WHAT IS BEING ASKED | In the copy, include no pictures, but reproduce every record exactly.

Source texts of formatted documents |
◆ ◆ ◆ ◆
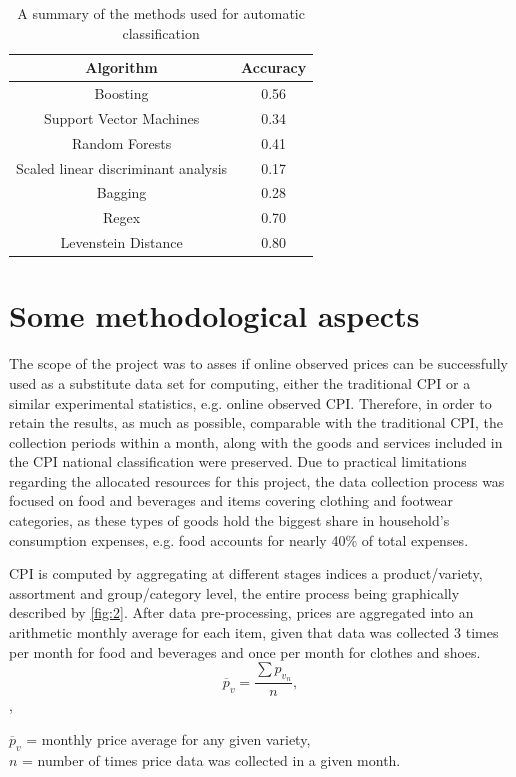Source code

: \documentclass[]{article}
\begin{document}
\begin{table}[h!]
\centering
\begin{tabular}{| c| c| }
	\hline
	Algorithm & Accuracy \\
	\hline  
	Boosting & 0.56 \\  
	Support Vector Machines & 0.34 \\
	Random Forests &  0.41 \\
	Scaled linear discriminant analysis & 0.17 \\
	Bagging & 0.28 \\
	Regex & 0.70 \\
	Levenstein Distance & 0.80 \\
	\hline
\end{tabular}
\caption{A summary of the methods used for automatic classification}
\label{table:1}
\end{table}

\section{Some methodological aspects}\label{methodology}

The scope of the project was to asses if online observed prices can be successfully used as a substitute data set for computing, either the traditional CPI or a similar experimental statistics, e.g. online observed CPI. Therefore, in order to retain the results, as much as possible, comparable with the traditional CPI, the collection periods within a month, 
along with the goods and services included in the CPI national classification were preserved. Due to practical limitations regarding the allocated resources for this project, the data collection process was focused on food and beverages and items covering clothing and footwear categories, as these types of goods 
hold the biggest share in household's consumption expenses, e.g. food accounts for nearly 40\% of total expenses\cite{hhs}. 

CPI is computed by aggregating at different stages indices a product/variety, assortment and group/category level, the entire process being graphically described by \ref{fig:2}. After data pre-processing, prices are aggregated into an arithmetic 
monthly average for each item, given that data was collected 3 times per month for food and beverages and once per month for clothes and shoes. 
\begin{equation}\label{eq:1}
\overline{p}_{v} = \frac{\sum{p_{v_{n}}}}{n} ,
\end{equation} ,
\begin{center} 
	$\overline{p}_{v}$ = monthly price average for any given variety, \\
	$n$ = number of times price data was collected in a given month. \\
\end{center}
\end{document}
◆ ◆ ◆ ◆
EXERCISE RESULT |
Source code

: \documentclass[]{article}
\begin{document}
\begin{table}[h!]
\centering
\begin{tabular}{| c| c| }
	\hline
	Algorithm & Accuracy \\
	\hline  
	Boosting & 0.56 \\  
	Support Vector Machines & 0.34 \\
	Random Forests &  0.41 \\
	Scaled linear discriminant analysis & 0.17 \\
	Bagging & 0.28 \\
	Regex & 0.70 \\
	Levenstein Distance & 0.80 \\
	\hline
\end{tabular}
\caption{A summary of the methods used for automatic classification}
\label{table:1}
\end{table}

\section{Some methodological aspects}\label{methodology}

The scope of the project was to asses if online observed prices can be successfully used as a substitute data set for computing, either the traditional CPI or a similar experimental statistics, e.g. online observed CPI. Therefore, in order to retain the results, as much as possible, comparable with the traditional CPI, the collection periods within a month, 
along with the goods and services included in the CPI national classification were preserved. Due to practical limitations regarding the allocated resources for this project, the data collection process was focused on food and beverages and items covering clothing and footwear categories, as these types of goods 
hold the biggest share in household's consumption expenses, e.g. food accounts for nearly 40\% of total expenses\cite{hhs}. 

CPI is computed by aggregating at different stages indices a product/variety, assortment and group/category level, the entire process being graphically described by \ref{fig:2}. After data pre-processing, prices are aggregated into an arithmetic 
monthly average for each item, given that data was collected 3 times per month for food and beverages and once per month for clothes and shoes. 
\begin{equation}\label{eq:1}
\overline{p}_{v} = \frac{\sum{p_{v_{n}}}}{n} ,
\end{equation} ,
\begin{center} 
	$\overline{p}_{v}$ = monthly price average for any given variety, \\
	$n$ = number of times price data was collected in a given month. \\
\end{center}
\end{document}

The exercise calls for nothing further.